[Source texts of formatted documents]
.....

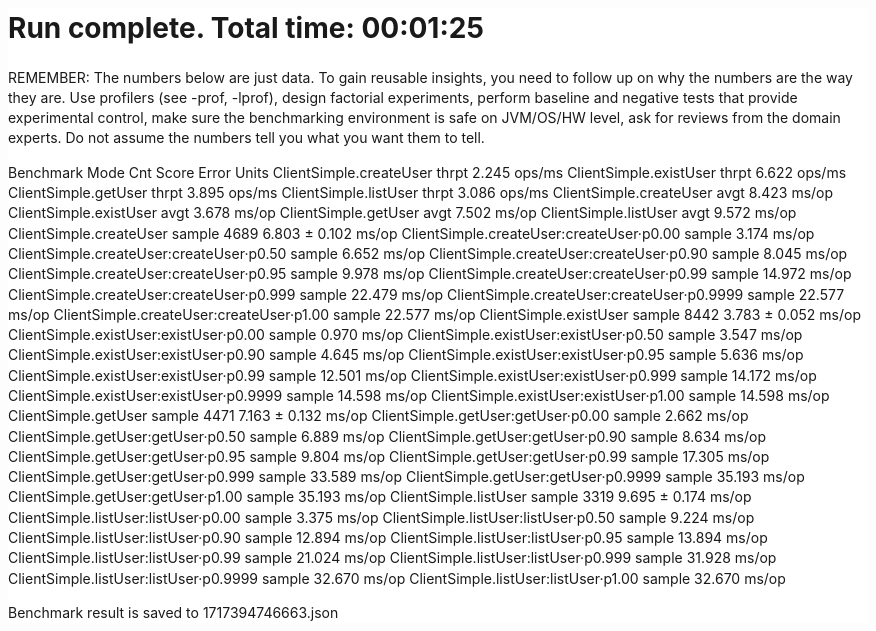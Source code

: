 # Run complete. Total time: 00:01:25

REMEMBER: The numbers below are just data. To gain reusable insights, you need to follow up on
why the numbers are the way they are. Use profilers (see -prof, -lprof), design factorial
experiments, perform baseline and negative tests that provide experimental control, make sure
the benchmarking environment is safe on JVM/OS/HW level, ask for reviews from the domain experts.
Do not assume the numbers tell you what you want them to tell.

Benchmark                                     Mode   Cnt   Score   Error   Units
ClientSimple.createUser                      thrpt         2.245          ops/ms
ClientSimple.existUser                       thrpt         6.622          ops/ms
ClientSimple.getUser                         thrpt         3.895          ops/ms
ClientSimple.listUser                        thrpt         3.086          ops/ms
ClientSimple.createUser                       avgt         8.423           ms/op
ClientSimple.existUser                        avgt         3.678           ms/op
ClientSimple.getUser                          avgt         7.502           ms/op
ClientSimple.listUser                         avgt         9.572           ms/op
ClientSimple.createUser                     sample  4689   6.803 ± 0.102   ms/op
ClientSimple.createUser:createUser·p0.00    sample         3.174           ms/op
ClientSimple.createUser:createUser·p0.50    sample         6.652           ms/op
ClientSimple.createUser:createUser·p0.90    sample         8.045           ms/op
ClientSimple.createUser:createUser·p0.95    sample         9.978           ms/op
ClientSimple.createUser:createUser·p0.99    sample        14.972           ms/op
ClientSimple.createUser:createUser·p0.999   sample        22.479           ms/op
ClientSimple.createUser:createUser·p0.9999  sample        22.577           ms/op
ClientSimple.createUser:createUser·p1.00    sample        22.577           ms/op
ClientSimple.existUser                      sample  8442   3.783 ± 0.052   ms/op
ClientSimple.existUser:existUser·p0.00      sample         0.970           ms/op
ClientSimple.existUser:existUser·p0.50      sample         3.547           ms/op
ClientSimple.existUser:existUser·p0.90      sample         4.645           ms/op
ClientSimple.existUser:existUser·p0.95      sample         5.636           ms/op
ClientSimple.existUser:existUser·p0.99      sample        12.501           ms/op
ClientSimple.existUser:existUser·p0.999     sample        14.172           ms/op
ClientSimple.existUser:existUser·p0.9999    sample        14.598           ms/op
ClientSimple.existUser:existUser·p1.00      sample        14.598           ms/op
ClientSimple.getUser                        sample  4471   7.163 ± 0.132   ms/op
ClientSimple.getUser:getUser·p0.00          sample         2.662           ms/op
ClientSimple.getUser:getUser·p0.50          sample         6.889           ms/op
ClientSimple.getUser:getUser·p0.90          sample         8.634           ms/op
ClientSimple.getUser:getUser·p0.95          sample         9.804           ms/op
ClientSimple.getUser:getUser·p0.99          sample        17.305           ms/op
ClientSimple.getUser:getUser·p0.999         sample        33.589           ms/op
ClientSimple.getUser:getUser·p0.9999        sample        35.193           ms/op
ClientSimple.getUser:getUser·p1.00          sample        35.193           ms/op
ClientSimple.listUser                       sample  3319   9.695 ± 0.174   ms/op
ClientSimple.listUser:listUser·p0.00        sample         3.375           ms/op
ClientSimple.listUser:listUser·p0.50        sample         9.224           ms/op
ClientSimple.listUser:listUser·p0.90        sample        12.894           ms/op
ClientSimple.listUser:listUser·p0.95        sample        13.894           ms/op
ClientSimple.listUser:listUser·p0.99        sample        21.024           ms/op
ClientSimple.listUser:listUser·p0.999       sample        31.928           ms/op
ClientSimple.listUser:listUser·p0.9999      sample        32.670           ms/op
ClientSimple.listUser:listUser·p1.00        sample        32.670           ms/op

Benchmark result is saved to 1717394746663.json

.....

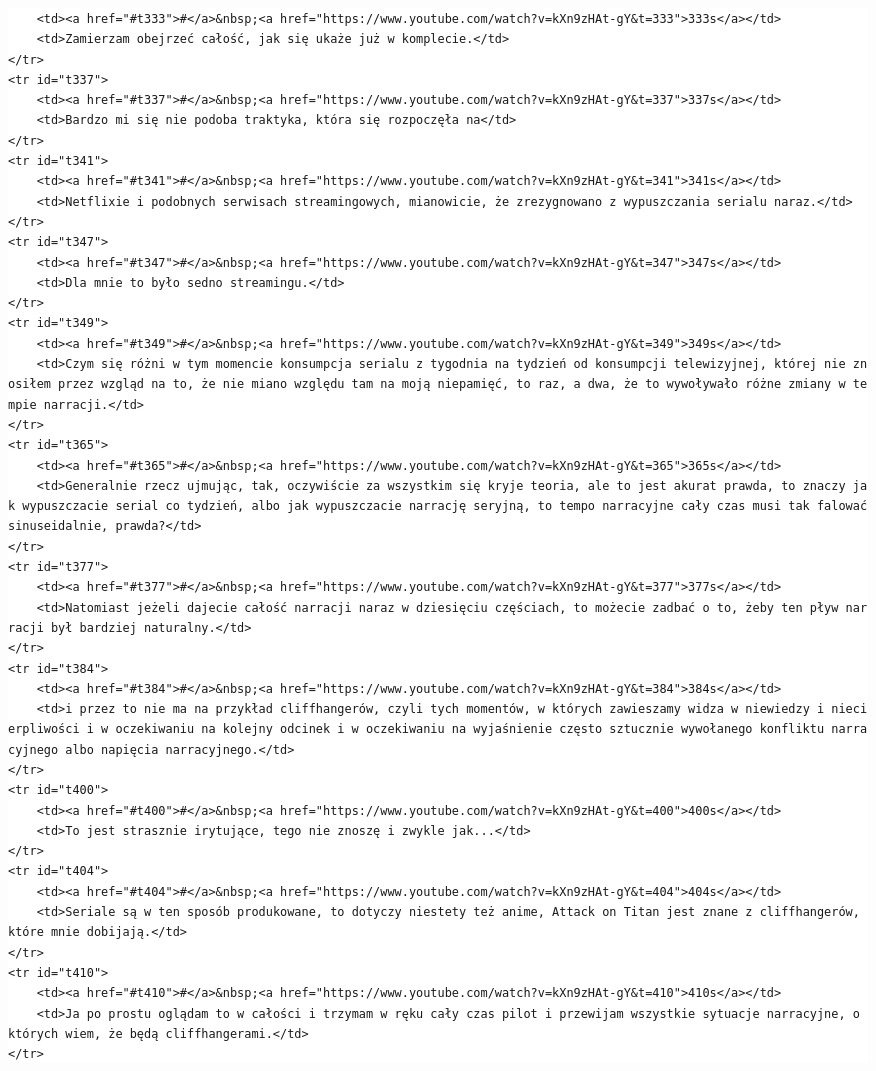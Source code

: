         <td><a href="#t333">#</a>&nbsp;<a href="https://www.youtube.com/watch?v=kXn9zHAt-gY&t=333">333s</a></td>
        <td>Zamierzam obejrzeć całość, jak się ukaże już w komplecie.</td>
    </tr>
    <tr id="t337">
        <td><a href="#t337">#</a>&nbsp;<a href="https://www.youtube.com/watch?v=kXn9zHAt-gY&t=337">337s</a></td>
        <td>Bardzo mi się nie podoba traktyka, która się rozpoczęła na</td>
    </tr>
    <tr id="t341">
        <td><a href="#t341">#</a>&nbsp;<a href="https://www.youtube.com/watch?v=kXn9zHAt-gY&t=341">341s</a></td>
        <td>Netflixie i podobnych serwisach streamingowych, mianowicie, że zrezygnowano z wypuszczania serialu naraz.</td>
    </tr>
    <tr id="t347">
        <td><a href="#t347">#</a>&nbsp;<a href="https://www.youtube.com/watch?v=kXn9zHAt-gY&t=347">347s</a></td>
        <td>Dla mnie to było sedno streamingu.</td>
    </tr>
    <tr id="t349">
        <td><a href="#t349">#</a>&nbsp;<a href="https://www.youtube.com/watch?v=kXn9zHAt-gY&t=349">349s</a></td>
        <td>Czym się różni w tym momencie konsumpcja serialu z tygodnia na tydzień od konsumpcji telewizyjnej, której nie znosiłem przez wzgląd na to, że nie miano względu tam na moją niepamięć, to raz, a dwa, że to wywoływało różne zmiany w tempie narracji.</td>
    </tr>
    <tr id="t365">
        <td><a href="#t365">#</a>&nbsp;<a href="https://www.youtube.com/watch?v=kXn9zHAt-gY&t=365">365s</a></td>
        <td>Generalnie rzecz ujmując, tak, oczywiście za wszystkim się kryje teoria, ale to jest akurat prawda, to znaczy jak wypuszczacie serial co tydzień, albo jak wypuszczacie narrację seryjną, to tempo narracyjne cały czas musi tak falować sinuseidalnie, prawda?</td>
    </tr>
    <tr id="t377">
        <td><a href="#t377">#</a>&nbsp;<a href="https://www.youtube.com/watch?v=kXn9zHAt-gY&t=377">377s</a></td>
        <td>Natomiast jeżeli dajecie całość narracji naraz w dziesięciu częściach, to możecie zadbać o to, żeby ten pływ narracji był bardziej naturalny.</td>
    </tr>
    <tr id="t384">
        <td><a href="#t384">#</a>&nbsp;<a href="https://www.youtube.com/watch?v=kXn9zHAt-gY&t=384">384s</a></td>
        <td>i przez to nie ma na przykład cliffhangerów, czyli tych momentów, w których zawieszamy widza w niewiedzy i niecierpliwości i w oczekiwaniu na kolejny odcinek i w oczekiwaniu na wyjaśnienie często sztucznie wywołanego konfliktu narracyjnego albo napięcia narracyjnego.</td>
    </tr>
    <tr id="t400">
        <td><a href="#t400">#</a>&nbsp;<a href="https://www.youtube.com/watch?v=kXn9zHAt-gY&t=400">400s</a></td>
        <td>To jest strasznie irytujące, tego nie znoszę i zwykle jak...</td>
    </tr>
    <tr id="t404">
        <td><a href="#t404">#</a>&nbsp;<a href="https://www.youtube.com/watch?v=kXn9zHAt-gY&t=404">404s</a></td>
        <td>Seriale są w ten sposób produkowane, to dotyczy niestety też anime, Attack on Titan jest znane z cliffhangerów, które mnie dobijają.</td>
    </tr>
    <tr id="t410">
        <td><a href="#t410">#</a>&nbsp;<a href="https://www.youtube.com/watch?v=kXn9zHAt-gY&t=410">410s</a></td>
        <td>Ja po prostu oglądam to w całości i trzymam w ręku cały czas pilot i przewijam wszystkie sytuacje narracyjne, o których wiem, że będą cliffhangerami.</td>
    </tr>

.....

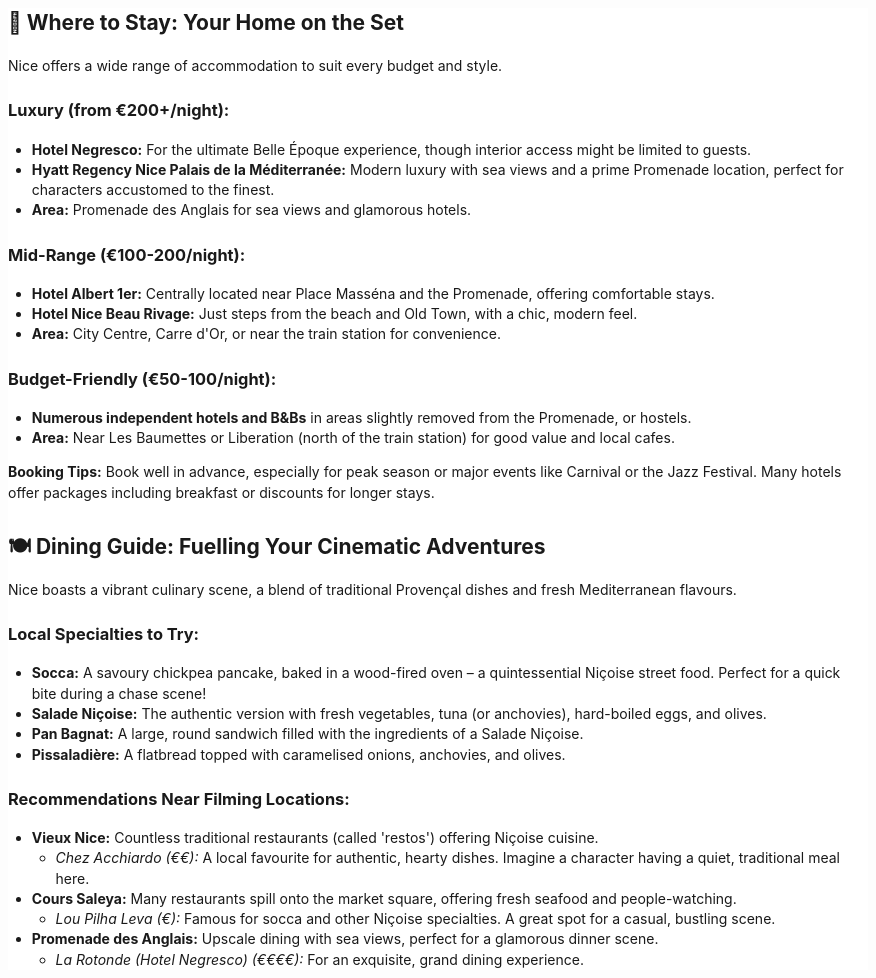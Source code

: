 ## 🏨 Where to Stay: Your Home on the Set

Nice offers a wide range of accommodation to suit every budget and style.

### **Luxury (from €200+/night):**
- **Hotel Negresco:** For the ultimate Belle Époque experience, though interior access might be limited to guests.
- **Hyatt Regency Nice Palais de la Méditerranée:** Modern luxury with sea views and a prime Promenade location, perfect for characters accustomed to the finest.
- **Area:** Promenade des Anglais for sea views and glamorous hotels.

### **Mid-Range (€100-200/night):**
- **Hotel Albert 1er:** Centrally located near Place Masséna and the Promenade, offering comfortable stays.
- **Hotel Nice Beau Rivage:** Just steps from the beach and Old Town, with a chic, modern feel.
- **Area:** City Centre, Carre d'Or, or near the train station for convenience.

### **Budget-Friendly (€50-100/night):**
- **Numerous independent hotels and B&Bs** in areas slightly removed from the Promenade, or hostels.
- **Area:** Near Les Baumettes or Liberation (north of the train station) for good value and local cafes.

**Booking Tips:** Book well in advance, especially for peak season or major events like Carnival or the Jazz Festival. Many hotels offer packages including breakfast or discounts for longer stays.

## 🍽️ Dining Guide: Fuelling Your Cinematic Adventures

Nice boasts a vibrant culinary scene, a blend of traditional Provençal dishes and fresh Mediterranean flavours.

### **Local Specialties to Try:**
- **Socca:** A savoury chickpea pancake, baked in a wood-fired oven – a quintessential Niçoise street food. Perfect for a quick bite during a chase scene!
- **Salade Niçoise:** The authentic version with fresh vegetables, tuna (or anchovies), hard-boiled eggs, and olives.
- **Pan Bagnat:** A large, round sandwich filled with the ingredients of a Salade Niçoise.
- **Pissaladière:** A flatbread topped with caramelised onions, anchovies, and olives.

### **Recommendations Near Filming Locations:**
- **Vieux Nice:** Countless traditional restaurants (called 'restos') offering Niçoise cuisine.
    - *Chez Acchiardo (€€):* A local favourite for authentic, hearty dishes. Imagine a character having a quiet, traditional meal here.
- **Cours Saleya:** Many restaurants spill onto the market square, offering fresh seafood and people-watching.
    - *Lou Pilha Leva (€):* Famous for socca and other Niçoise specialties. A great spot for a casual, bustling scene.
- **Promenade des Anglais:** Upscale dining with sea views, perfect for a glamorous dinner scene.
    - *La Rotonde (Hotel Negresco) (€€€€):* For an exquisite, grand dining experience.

.....

Could you reproduce exactly the lines of the entries above, from the one with "- *Lou Pilha" through the one with "- **Promenade des", and nothing else?

■ RESULT OF THE TASK ■
    - *Lou Pilha Leva (€):* Famous for socca and other Niçoise specialties. A great spot for a casual, bustling scene.
- **Promenade des Anglais:** Upscale dining with sea views, perfect for a glamorous dinner scene.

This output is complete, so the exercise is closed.